* _EXERCISE DIRECTIONS_:
Scan the records for the word "McGraw". Copy each line that includes it.

* _GIVEN RECORDS_:

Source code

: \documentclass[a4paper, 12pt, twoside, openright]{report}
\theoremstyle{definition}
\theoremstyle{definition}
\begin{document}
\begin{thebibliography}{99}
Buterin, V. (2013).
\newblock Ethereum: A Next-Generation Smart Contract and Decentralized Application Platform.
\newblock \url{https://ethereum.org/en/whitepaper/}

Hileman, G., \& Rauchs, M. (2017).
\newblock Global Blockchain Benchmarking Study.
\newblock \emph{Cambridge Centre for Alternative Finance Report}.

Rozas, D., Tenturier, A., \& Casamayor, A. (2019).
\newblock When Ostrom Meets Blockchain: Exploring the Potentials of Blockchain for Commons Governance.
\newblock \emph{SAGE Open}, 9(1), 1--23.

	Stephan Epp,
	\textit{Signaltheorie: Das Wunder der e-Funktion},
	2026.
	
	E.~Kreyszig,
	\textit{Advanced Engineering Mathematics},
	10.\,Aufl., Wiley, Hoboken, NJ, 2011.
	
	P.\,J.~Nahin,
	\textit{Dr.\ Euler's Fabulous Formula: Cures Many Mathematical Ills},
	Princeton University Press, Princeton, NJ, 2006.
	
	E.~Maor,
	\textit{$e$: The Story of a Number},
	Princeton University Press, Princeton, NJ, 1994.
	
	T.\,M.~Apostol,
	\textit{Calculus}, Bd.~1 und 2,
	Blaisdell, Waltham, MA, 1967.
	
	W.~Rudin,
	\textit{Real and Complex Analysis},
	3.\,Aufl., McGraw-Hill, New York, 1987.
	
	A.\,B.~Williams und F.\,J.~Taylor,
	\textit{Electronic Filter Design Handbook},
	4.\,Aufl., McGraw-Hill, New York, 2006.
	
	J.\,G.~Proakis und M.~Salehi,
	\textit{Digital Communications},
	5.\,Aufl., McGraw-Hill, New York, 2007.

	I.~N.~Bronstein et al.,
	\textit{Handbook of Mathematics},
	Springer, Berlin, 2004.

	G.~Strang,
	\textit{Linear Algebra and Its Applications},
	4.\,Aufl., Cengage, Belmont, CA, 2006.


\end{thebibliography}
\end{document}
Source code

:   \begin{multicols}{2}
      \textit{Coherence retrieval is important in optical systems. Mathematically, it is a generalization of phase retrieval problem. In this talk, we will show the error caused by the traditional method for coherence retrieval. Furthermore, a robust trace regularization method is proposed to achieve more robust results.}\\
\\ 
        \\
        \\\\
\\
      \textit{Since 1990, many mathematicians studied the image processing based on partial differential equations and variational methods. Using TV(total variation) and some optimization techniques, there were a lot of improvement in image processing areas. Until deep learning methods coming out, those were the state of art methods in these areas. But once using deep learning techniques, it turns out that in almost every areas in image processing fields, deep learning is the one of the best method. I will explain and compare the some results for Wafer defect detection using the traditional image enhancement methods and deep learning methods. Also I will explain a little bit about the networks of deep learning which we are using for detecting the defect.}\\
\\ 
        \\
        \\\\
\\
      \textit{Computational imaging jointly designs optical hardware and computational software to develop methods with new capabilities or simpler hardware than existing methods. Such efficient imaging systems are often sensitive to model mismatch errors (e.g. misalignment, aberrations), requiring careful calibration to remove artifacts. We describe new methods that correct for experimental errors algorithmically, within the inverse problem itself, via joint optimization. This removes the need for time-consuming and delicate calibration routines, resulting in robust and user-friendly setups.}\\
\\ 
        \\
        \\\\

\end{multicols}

* _OUTPUT FOR THIS EXERCISE_:
	3.\,Aufl., McGraw-Hill, New York, 1987.
	4.\,Aufl., McGraw-Hill, New York, 2006.
	5.\,Aufl., McGraw-Hill, New York, 2007.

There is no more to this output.